WHAT YOU WILL DO -> Find the string "label" in the listing below and return each line it appears in.
%%
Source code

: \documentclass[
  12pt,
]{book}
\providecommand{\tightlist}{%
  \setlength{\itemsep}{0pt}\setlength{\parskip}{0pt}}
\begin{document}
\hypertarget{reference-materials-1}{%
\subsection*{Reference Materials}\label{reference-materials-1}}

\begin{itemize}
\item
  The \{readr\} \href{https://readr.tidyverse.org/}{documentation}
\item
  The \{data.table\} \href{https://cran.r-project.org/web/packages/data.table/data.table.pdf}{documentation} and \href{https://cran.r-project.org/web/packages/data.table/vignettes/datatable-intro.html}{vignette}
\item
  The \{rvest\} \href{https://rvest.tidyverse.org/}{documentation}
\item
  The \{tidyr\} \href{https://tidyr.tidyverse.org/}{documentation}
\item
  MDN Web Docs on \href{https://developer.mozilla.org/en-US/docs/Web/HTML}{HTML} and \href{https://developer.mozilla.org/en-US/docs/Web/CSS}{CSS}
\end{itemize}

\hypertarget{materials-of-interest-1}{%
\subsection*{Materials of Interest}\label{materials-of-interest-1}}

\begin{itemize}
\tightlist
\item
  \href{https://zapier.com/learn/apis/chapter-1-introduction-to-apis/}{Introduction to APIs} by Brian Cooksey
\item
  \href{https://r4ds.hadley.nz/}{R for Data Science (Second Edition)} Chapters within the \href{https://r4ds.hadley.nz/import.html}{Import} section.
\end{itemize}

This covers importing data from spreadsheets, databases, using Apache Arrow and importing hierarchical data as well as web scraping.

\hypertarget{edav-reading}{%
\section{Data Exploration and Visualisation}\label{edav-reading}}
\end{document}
%%
RESULT ->
\subsection*{Reference Materials}\label{reference-materials-1}}
\subsection*{Materials of Interest}\label{materials-of-interest-1}}
\section{Data Exploration and Visualisation}\label{edav-reading}}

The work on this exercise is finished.